Protecting against simultaneous data poisoning attacks
Neel Alex, Shoaib Ahmed Siddiqui, Amartya Sanyal, David Krueger
TL;DR
This work addresses the realistic threat of multiple simultaneous data poisoning attacks, showing that several backdoors can be inserted into a single model with minimal impact on clean accuracy and that existing defenses perform poorly under this setting. It introduces BaDLoss, a loss-dynamics–based defense that uses a small set of bona fide clean probes to detect and remove anomalous training examples before retraining, achieving strong defense performance with limited degradation to clean accuracy. In extensive experiments on CIFAR-10 and GTSRB, BaDLoss substantially lowers the average attack success rate in the multi-attack setting (to 7.98% and 10.29%, respectively) compared with 64.48% and 84.28% for other defenses, while remaining effective in single-attack scenarios.
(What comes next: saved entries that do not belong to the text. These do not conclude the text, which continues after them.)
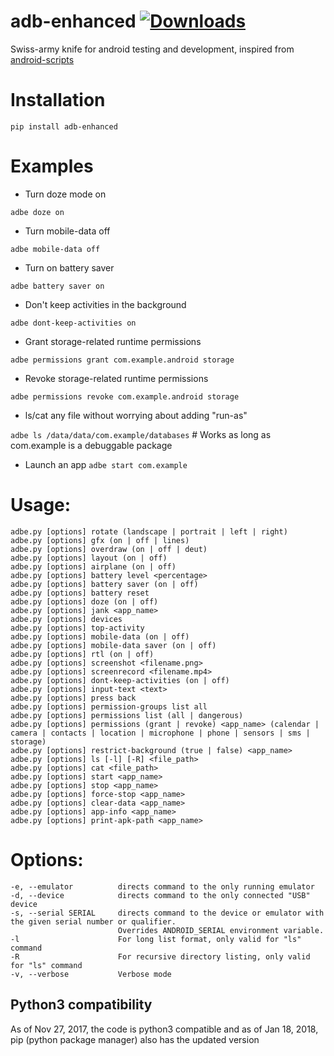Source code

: # adb-enhanced [![Downloads](http://pepy.tech/badge/adb-enhanced)](http://pepy.tech/project/adb-enhanced)

Swiss-army knife for android testing and development, inspired from [android-scripts](https://github.com/dhelleberg/android-scripts)

# Installation
`pip install adb-enhanced`



# Examples

* Turn doze mode on

`adbe doze on`

* Turn mobile-data off

`adbe mobile-data off`

* Turn on battery saver

`adbe battery saver on`

* Don't keep activities in the background

`adbe dont-keep-activities on`

* Grant storage-related runtime permissions

`adbe permissions grant com.example.android storage`

* Revoke storage-related runtime permissions

`adbe permissions revoke com.example.android storage`

* ls/cat any file without worrying about adding "run-as"

`adbe ls /data/data/com.example/databases`  # Works as long as com.example is a debuggable package

* Launch an app
`adbe start com.example`

# Usage:

    adbe.py [options] rotate (landscape | portrait | left | right)
    adbe.py [options] gfx (on | off | lines)
    adbe.py [options] overdraw (on | off | deut)
    adbe.py [options] layout (on | off)
    adbe.py [options] airplane (on | off)
    adbe.py [options] battery level <percentage>
    adbe.py [options] battery saver (on | off)
    adbe.py [options] battery reset
    adbe.py [options] doze (on | off)
    adbe.py [options] jank <app_name>
    adbe.py [options] devices
    adbe.py [options] top-activity
    adbe.py [options] mobile-data (on | off)
    adbe.py [options] mobile-data saver (on | off)
    adbe.py [options] rtl (on | off)
    adbe.py [options] screenshot <filename.png>
    adbe.py [options] screenrecord <filename.mp4>
    adbe.py [options] dont-keep-activities (on | off)
    adbe.py [options] input-text <text>
    adbe.py [options] press back
    adbe.py [options] permission-groups list all
    adbe.py [options] permissions list (all | dangerous)
    adbe.py [options] permissions (grant | revoke) <app_name> (calendar | camera | contacts | location | microphone | phone | sensors | sms | storage)
    adbe.py [options] restrict-background (true | false) <app_name>
    adbe.py [options] ls [-l] [-R] <file_path>
    adbe.py [options] cat <file_path>
    adbe.py [options] start <app_name>
    adbe.py [options] stop <app_name>
    adbe.py [options] force-stop <app_name>
    adbe.py [options] clear-data <app_name>
    adbe.py [options] app-info <app_name>
    adbe.py [options] print-apk-path <app_name>

# Options:

    -e, --emulator          directs command to the only running emulator
    -d, --device            directs command to the only connected "USB" device
    -s, --serial SERIAL     directs command to the device or emulator with the given serial number or qualifier.
                            Overrides ANDROID_SERIAL environment variable.
    -l                      For long list format, only valid for "ls" command
    -R                      For recursive directory listing, only valid for "ls" command
    -v, --verbose           Verbose mode
    
## Python3 compatibility

As of Nov 27, 2017, the code is python3 compatible and as of Jan 18, 2018, pip (python package manager) also has the updated version 
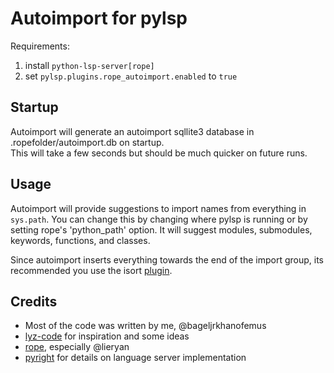 # Autoimport for pylsp
Requirements:
1. install ``python-lsp-server[rope]``
2. set ``pylsp.plugins.rope_autoimport.enabled`` to ``true`` 
## Startup
Autoimport will generate an autoimport sqllite3 database in .ropefolder/autoimport.db on startup.  
This will take a few seconds but should be much quicker on future runs.
## Usage 
Autoimport will provide suggestions to import names from everything in ``sys.path``. You can change this by changing where pylsp is running or by setting rope's 'python_path' option. 
It will suggest modules, submodules, keywords, functions, and classes.  

Since autoimport inserts everything towards the end of the import group, its recommended you use the isort [plugin](https://github.com/paradoxxxzero/pyls-isort).

## Credits
 - Most of the code was written by me, @bageljrkhanofemus
 - [lyz-code](https://github.com/lyz-code/autoimport) for inspiration and some ideas
 - [rope](https://github.com/python-rope/rope), especially @lieryan
 - [pyright](https://github.com/Microsoft/pyright) for details on language server implementation
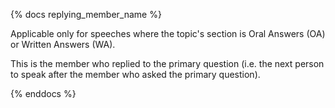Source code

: {% docs replying_member_name %}

Applicable only for speeches where the topic's section is Oral Answers (OA) or Written Answers (WA).

This is the member who replied to the primary question (i.e. the next person to speak after the member who asked the primary question).

{% enddocs %}
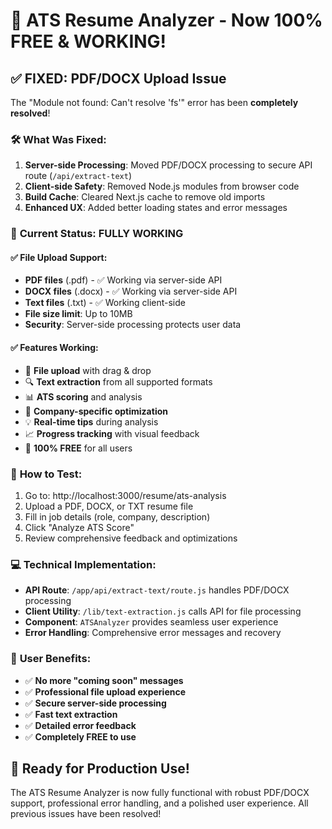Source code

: # 🎉 ATS Resume Analyzer - Now 100% FREE & WORKING!

## ✅ **FIXED: PDF/DOCX Upload Issue**

The "Module not found: Can't resolve 'fs'" error has been **completely resolved**! 

### 🛠️ **What Was Fixed:**
1. **Server-side Processing**: Moved PDF/DOCX processing to secure API route (`/api/extract-text`)
2. **Client-side Safety**: Removed Node.js modules from browser code
3. **Build Cache**: Cleared Next.js cache to remove old imports
4. **Enhanced UX**: Added better loading states and error messages

### 🚀 **Current Status: FULLY WORKING**

#### ✅ **File Upload Support:**
- **PDF files** (.pdf) - ✅ Working via server-side API
- **DOCX files** (.docx) - ✅ Working via server-side API  
- **Text files** (.txt) - ✅ Working client-side
- **File size limit**: Up to 10MB
- **Security**: Server-side processing protects user data

#### ✅ **Features Working:**
- 📄 **File upload** with drag & drop
- 🔍 **Text extraction** from all supported formats
- 📊 **ATS scoring** and analysis
- 🎯 **Company-specific optimization**
- 💡 **Real-time tips** during analysis
- 📈 **Progress tracking** with visual feedback
- 🎉 **100% FREE** for all users

### 🧪 **How to Test:**
1. Go to: http://localhost:3000/resume/ats-analysis
2. Upload a PDF, DOCX, or TXT resume file
3. Fill in job details (role, company, description)
4. Click "Analyze ATS Score"
5. Review comprehensive feedback and optimizations

### 💻 **Technical Implementation:**
- **API Route**: `/app/api/extract-text/route.js` handles PDF/DOCX processing
- **Client Utility**: `/lib/text-extraction.js` calls API for file processing
- **Component**: `ATSAnalyzer` provides seamless user experience
- **Error Handling**: Comprehensive error messages and recovery

### 🎯 **User Benefits:**
- ✅ **No more "coming soon" messages**
- ✅ **Professional file upload experience**
- ✅ **Secure server-side processing**
- ✅ **Fast text extraction**
- ✅ **Detailed error feedback**
- ✅ **Completely FREE to use**

## 🚀 **Ready for Production Use!**

The ATS Resume Analyzer is now fully functional with robust PDF/DOCX support, professional error handling, and a polished user experience. All previous issues have been resolved!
The work highlights the importance of evaluating defenses under multi-attack scenarios and suggests that loss-trajectory analysis can provide a robust, adaptable defense framework for complex poisoning landscapes.
Abstract
Current backdoor defense methods are evaluated against a single attack at a time. This is unrealistic, as powerful machine learning systems are trained on large datasets scraped from the internet, which may be attacked multiple times by one or more attackers. We demonstrate that simultaneously executed data poisoning attacks can effectively install multiple backdoors in a single model without substantially degrading clean accuracy. Furthermore, we show that existing backdoor defense methods do not effectively prevent attacks in this setting. Finally, we leverage insights into the nature of backdoor attacks to develop a new defense, BaDLoss, that is effective in the multi-attack setting. With minimal clean accuracy degradation, BaDLoss attains an average attack success rate in the multi-attack setting of 7.98% in CIFAR-10 and 10.29% in GTSRB, compared to the average of other defenses at 64.48% and 84.28% respectively.